Fiscally threatened and internationally scorned, Sudan’s National Congress Party regime has allowed the Iranians to operate weapons facilities in Khartoum, including an installation that was the target of a 2012 Israeli bombing attack and that a US diplomatic cable published by WikiLeaks implicated in the production of chemical weapons for the Iranian and Syrian regimes. Iranian warships have been allowed to dock in Port Sudan in May of 2014.
And Sudan is a staging area for the transiting of Iranian weapons to both Hamas and Palestinian Islamic Jihad in Gaza, and to Hezbollah in Lebanon.
REUTERS/ Mohamed Nureldin Abdallah
According to minutes of a high-level August 2014 meeting leaked to researcher Eric Reeves in September, Sudanese Minister of Defense Abdal-Rahim Mohammed Hisen believes the country’s "relation with Iran … is strategic and everlasting. We cannot compromise or lose it.
All the advancement in our military industry is from Iran." There have even been rumors of Khartoum rendering forms of support to the same Houthi rebels that they are now fighting in Yemen.
Sudan’s relationship with Iran has come at a cost: The Gulf States had cut off the vast majority of their financial support for the Sudanese regime by 2012. Qatar, the last Gulf donor willing to work with Khartoum, has earmarked much of its aid to reconstruction projects in the war-torn Darfur region.
Sudanese dictator Omar al-Bashir figured that he needed the unconditional assistance and the ideological backing of a fellow revolutionary-Islamist rogue regime like Iran more than he needed the help of the more demanding Gulf monarchies. But Bashir’s regime is in even worse shape now than it was in the aftermath of the country’s 2011 split.
As a March 2015 Enough Project report detailed, with the oil industry suffering Sudan’s government is now almost entirely dependent on the smuggling of artisanal gold as a source of foreign currency. It’s hard enough to fight wars on multiple fronts without international sanctions and a domestic economic crisis. But it’s nearly impossible without any real government revenue streams or foreign cash to fall back on.

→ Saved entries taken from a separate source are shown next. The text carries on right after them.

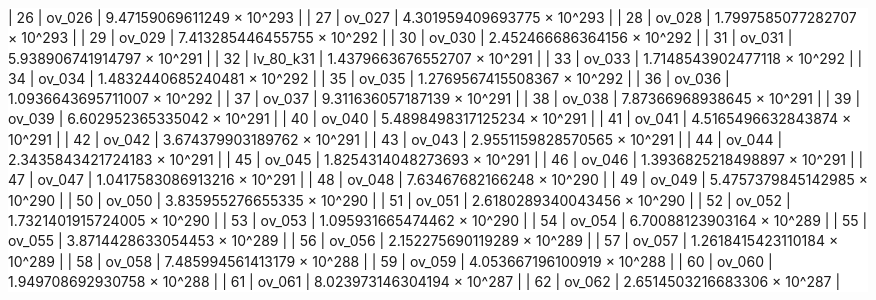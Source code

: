 | 26 | ov_026 | 9.47159069611249 × 10^293 |
| 27 | ov_027 | 4.301959409693775 × 10^293 |
| 28 | ov_028 | 1.7997585077282707 × 10^293 |
| 29 | ov_029 | 7.413285446455755 × 10^292 |
| 30 | ov_030 | 2.452466686364156 × 10^292 |
| 31 | ov_031 | 5.938906741914797 × 10^291 |
| 32 | lv_80_k31 | 1.4379663676552707 × 10^291 |
| 33 | ov_033 | 1.7148543902477118 × 10^292 |
| 34 | ov_034 | 1.4832440685240481 × 10^292 |
| 35 | ov_035 | 1.2769567415508367 × 10^292 |
| 36 | ov_036 | 1.0936643695711007 × 10^292 |
| 37 | ov_037 | 9.311636057187139 × 10^291 |
| 38 | ov_038 | 7.87366968938645 × 10^291 |
| 39 | ov_039 | 6.602952365335042 × 10^291 |
| 40 | ov_040 | 5.4898498317125234 × 10^291 |
| 41 | ov_041 | 4.5165496632843874 × 10^291 |
| 42 | ov_042 | 3.674379903189762 × 10^291 |
| 43 | ov_043 | 2.9551159828570565 × 10^291 |
| 44 | ov_044 | 2.3435843421724183 × 10^291 |
| 45 | ov_045 | 1.8254314048273693 × 10^291 |
| 46 | ov_046 | 1.3936825218498897 × 10^291 |
| 47 | ov_047 | 1.0417583086913216 × 10^291 |
| 48 | ov_048 | 7.63467682166248 × 10^290 |
| 49 | ov_049 | 5.4757379845142985 × 10^290 |
| 50 | ov_050 | 3.835955276655335 × 10^290 |
| 51 | ov_051 | 2.6180289340043456 × 10^290 |
| 52 | ov_052 | 1.7321401915724005 × 10^290 |
| 53 | ov_053 | 1.095931665474462 × 10^290 |
| 54 | ov_054 | 6.70088123903164 × 10^289 |
| 55 | ov_055 | 3.8714428633054453 × 10^289 |
| 56 | ov_056 | 2.152275690119289 × 10^289 |
| 57 | ov_057 | 1.2618415423110184 × 10^289 |
| 58 | ov_058 | 7.485994561413179 × 10^288 |
| 59 | ov_059 | 4.053667196100919 × 10^288 |
| 60 | ov_060 | 1.949708692930758 × 10^288 |
| 61 | ov_061 | 8.023973146304194 × 10^287 |
| 62 | ov_062 | 2.6514503216683306 × 10^287 |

Bashir now realizes that his survival depends more on the Gulf countries than it does on Iran. Saudi Arabia can solve his regime’s problems with a single stroke of the pen. Iran can’t do that.
REUTERS/Stringer
And at the same time, the Saudis realize that their own prestige depends on an ability to beat back Iranian advances in their strategic backyard, which only increases the urgency of shearing allies away from Tehran.
There’s indication that the Gulf states were trying to recruit Sudan into their anti-Houthi push: Bashir, who is still under International Criminal Court indictment for crimes against humanity committed in Darfur, has traveled to both the United Arab Emirates and Saudi Arabia in recent weeks.
The Sunni Gulf countries understand the value of lining up an Iranian ally behind a war effort targeting a second Iranian ally. And in Sudan’s case, they had the leverage needed to affect such a dramatic and apparently rapid strategic shift.
Militarily, the current coalition doesn’t need Sudan. Khartoum’s regular military is a thoroughly corrupt and compartmentalized institution, and most of the heavy fighting (and the alleged war crimes) in Darfur and the South has been carried out by proxy groups and militias.
But the coalition was apparently eager for an immediate sign that Iran has lost the strategic initiative. With Sudan joining the fight in Yemen, they now have one — if only for the time being.